About the Issue
For over 50 years CCLA has worked to achieve a criminal justice system that is fair, impartial and respects Canadian’s rights. This work focuses on some of the most foundational rights in a democracy: the right to be presumed innocent until proven guilty; the right to a fair trial; the right to reasonable bail; the right to be free from cruel and unusual punishment; and the right to silence. CCLA believes that any restrictions on liberty should be as minimal as possible and criminal law should be used as a last resort. Punishment cannot be cruel and unusual and sentences for crimes must reflect the specific circumstances of each individual case.
Why This Matters
Each year hundreds of thousands of Canadians are charged with a criminal offence. They will face one of the most coercive forms of power: the state’s power to investigate crime, charge individuals with wrongdoing, prosecute, and deprive people of their liberty. Our basic rights and freedoms within the criminal justice system must be respected in order to ensure that people are not punished and imprisoned unjustly, and that where injustices occur there is meaningful remedy.

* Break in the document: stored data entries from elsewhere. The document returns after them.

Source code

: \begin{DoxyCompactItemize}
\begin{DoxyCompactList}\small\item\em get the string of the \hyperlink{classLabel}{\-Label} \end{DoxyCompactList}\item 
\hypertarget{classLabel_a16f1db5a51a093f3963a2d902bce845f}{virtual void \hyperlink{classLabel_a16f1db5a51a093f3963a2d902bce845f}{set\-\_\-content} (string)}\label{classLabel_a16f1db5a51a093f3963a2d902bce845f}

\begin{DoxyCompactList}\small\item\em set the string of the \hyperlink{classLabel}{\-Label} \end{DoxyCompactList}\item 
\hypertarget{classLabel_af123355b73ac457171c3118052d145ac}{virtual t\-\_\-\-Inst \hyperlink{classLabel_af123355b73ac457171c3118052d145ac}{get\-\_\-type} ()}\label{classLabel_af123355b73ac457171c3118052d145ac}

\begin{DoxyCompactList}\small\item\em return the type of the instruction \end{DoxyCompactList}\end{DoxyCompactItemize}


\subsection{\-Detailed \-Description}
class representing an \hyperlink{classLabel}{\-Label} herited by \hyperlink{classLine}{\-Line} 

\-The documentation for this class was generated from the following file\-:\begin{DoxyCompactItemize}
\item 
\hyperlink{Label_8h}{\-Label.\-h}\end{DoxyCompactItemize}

CCLA regularly appears before courts of all levels in precedent-setting cases involving fundamental rights in the criminal justice system. Over the past few years this has included constitutional challenges to mandatory minimum sentences, over-broad criminal laws, legal doctrines that threaten the presumption of innocence and the right to silence, remedies for wrongful convictions and police investigative tactics that lead to false confessions. We also appear regularly before parliamentary committees and in other public forums to comment on the constitutionality and policy considerations that should be taken into account in criminal justice law reforms. CCLA has also produced several ground-breaking research and policy reports on critical emerging issues in the criminal justice system, including reports highlighting concerns regarding police record checks and a report on the excessive and increasing reliance on pre-trial detention and problems in Canada’s bail system.

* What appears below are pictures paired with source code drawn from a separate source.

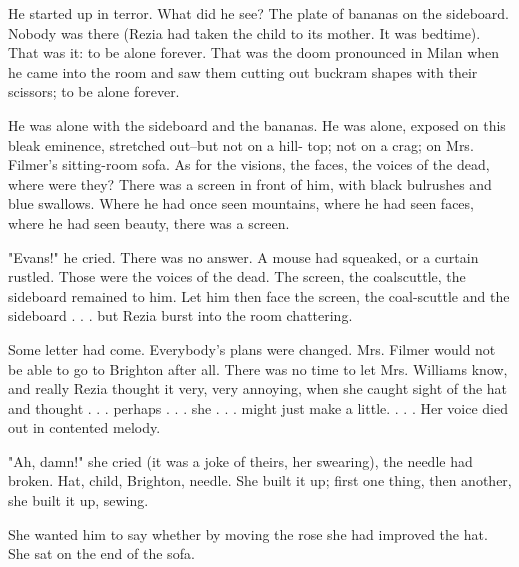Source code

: \documentclass[lang=cn,10pt]{elegantbook}
\begin{document}
He started up in terror.  What did he see?  The plate of bananas on
the sideboard.  Nobody was there (Rezia had taken the child to its
mother.  It was bedtime).  That was it: to be alone forever.  That
was the doom pronounced in Milan when he came into the room and saw
them cutting out buckram shapes with their scissors; to be alone
forever.

He was alone with the sideboard and the bananas.  He was alone,
exposed on this bleak eminence, stretched out--but not on a hill-
top; not on a crag; on Mrs. Filmer's sitting-room sofa.  As for the
visions, the faces, the voices of the dead, where were they?  There
was a screen in front of him, with black bulrushes and blue
swallows.  Where he had once seen mountains, where he had seen
faces, where he had seen beauty, there was a screen.

"Evans!" he cried.  There was no answer.  A mouse had squeaked, or
a curtain rustled.  Those were the voices of the dead.  The screen,
the coalscuttle, the sideboard remained to him.  Let him then face
the screen, the coal-scuttle and the sideboard . . . but Rezia
burst into the room chattering.

Some letter had come.  Everybody's plans were changed.  Mrs. Filmer
would not be able to go to Brighton after all.  There was no time
to let Mrs. Williams know, and really Rezia thought it very, very
annoying, when she caught sight of the hat and thought . . .
perhaps . . . she . . . might just make a little. . . .  Her voice
died out in contented melody.

"Ah, damn!" she cried (it was a joke of theirs, her swearing), the
needle had broken.  Hat, child, Brighton, needle.  She built it up;
first one thing, then another, she built it up, sewing.

She wanted him to say whether by moving the rose she had improved
the hat.  She sat on the end of the sofa.
\end{document}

CCLA’s work and our principled positions on ensuring basic rights and fairness in the criminal justice system has been repeatedly referenced in public discussions, the media, legislatures and the courts. Our interventions in appellate cases have shaped precedent-setting court decisions, and we regularly appear before parliamentary committees to urge sensible, fair and evidence-based criminal justice policies.

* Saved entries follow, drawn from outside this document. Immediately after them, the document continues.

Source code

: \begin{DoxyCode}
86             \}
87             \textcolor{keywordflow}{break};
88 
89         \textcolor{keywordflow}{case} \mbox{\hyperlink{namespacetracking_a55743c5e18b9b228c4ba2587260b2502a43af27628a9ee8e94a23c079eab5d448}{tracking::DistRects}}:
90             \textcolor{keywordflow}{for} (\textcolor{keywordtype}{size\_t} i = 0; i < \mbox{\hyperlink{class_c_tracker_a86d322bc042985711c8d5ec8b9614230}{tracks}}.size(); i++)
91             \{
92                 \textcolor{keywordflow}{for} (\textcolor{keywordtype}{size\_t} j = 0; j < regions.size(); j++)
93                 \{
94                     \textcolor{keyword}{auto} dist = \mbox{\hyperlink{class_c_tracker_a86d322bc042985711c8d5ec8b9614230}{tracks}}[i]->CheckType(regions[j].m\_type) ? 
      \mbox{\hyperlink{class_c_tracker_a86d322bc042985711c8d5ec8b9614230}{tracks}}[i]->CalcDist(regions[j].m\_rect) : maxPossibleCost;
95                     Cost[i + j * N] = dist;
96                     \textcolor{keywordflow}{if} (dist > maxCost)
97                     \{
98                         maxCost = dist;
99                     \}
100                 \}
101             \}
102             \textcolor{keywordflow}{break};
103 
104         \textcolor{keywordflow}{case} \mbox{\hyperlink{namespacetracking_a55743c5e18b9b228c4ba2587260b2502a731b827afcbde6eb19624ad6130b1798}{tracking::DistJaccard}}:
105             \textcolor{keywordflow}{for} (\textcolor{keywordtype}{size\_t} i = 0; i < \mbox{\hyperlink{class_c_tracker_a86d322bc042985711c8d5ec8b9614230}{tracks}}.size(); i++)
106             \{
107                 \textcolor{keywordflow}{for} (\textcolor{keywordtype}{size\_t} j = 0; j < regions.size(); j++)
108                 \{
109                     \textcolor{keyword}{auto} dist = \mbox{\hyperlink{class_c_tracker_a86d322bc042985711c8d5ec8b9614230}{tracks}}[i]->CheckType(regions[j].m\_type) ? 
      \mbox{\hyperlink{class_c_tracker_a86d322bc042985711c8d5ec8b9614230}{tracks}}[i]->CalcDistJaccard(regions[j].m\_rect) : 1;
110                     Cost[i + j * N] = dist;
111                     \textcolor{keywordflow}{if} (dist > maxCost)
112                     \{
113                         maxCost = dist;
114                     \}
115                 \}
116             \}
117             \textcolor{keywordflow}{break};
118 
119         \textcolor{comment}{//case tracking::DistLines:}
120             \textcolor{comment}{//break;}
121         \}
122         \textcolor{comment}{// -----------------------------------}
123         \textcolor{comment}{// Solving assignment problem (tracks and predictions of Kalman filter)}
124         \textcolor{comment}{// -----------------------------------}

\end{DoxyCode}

Everyone in Canada has the right to be presumed innocent until proven guilty and to access reasonable bail if they are accused of a crime. Despite a falling crime rate, however, the pre-trial detention rate in Canada has nearly tripled in the past 30 years. Currently the majority of people detained in provincial and territorial jails are legally innocent, waiting for their trial or a determination of their bail. 2005 marked the first time in Canadian history that our provincial prisons were primarily being used to detain people prior to any finding of guilt, rather than after they had been convicted and sentenced. CCLA’s ground-breaking report on bail in Canada highlights a number of worrisome trends in the operation of bail across the country, and argues that the Canadian government needs to take urgent action to ensure the bail system returns to legal and constitutional compliance.